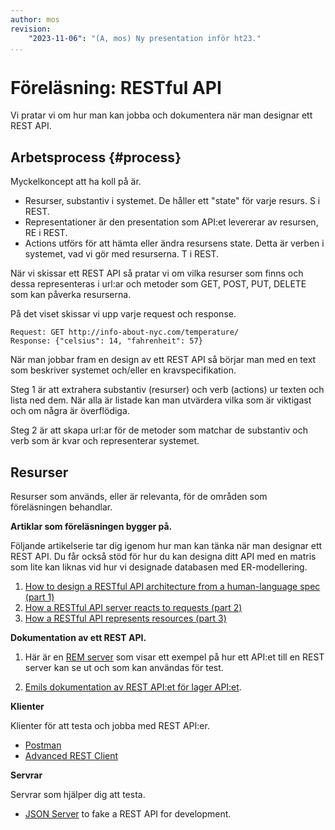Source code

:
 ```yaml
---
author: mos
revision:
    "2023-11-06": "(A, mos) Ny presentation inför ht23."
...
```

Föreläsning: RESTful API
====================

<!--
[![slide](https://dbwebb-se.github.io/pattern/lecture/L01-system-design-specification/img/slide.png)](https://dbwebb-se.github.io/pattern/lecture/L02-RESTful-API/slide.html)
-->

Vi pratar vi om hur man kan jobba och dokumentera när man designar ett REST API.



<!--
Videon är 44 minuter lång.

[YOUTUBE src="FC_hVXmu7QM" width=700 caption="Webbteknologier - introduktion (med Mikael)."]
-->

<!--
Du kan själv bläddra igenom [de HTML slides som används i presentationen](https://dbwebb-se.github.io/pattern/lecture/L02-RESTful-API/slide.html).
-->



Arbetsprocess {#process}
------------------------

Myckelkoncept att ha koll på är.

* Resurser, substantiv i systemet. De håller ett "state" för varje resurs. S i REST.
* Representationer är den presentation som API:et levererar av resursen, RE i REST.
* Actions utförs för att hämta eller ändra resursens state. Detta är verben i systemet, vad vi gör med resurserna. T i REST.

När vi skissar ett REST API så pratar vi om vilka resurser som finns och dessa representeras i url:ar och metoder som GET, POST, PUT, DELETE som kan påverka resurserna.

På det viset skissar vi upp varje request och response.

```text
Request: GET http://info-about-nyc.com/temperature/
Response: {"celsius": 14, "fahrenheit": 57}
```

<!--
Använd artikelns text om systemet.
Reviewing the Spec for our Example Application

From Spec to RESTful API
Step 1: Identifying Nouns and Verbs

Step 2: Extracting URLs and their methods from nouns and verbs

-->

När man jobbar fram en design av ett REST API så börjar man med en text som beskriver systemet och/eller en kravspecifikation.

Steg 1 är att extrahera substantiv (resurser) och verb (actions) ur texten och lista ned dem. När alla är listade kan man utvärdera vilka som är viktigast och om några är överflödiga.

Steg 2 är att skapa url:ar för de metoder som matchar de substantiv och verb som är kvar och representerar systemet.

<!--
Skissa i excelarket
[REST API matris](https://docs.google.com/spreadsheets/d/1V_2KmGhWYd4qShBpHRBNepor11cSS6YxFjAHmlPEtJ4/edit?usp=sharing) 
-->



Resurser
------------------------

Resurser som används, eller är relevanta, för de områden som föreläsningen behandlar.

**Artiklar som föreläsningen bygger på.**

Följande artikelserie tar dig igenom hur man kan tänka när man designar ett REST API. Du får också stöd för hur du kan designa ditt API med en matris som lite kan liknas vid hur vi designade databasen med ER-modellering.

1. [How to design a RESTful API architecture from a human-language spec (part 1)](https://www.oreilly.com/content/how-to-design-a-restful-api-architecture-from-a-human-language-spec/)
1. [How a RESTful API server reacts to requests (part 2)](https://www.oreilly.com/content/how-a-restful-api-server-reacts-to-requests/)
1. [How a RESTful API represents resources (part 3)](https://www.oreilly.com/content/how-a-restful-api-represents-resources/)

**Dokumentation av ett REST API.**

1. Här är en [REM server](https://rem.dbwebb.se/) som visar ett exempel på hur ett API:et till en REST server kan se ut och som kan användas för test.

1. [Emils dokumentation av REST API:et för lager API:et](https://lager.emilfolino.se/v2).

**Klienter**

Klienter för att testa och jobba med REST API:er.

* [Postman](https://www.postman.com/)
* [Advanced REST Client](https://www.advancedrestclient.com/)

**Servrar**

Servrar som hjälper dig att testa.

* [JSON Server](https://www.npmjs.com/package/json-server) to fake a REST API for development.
--
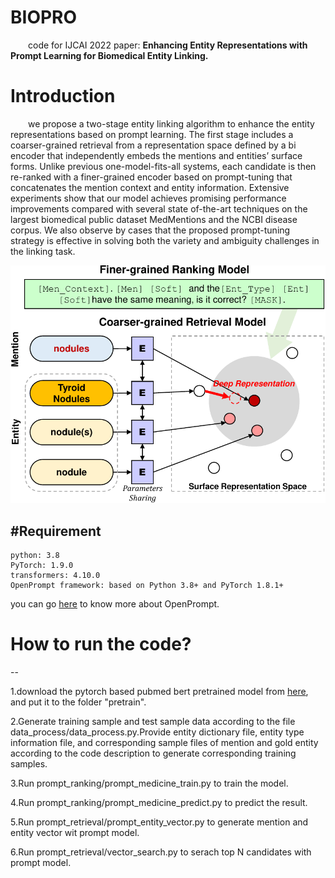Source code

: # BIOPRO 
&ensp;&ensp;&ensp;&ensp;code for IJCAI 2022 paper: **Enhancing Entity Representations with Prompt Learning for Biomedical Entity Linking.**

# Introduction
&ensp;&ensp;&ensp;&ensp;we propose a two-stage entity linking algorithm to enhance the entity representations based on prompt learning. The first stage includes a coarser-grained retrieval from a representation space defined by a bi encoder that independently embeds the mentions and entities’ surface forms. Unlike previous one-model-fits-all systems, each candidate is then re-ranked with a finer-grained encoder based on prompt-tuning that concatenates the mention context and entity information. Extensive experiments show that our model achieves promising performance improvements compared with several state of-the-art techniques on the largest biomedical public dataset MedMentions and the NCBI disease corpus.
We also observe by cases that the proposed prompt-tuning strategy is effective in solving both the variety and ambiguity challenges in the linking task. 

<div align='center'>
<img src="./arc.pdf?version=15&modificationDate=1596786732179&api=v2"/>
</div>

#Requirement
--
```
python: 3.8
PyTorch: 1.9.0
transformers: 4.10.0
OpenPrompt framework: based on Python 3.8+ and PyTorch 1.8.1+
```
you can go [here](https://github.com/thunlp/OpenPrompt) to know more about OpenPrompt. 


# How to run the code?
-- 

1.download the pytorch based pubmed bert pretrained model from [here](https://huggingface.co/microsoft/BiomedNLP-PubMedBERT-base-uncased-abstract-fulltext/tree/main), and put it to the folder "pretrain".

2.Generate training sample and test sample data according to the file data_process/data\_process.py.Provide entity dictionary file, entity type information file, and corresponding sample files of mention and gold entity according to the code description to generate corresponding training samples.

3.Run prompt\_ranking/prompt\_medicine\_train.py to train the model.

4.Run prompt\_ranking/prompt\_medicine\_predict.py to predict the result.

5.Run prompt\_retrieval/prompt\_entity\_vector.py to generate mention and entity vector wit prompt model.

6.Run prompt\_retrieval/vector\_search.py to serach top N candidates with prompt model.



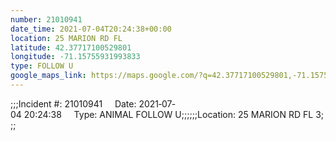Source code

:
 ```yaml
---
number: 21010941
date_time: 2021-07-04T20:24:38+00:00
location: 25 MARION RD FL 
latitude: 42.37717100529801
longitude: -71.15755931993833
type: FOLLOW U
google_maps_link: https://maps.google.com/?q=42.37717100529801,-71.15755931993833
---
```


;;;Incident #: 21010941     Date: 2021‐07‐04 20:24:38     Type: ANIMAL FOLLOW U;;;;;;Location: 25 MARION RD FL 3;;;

> _What needs to be done_:
Each line with the string "OpenPrompt" counts once; report how many such lines the material has, as a bare number.

> _Reply to the task_:
2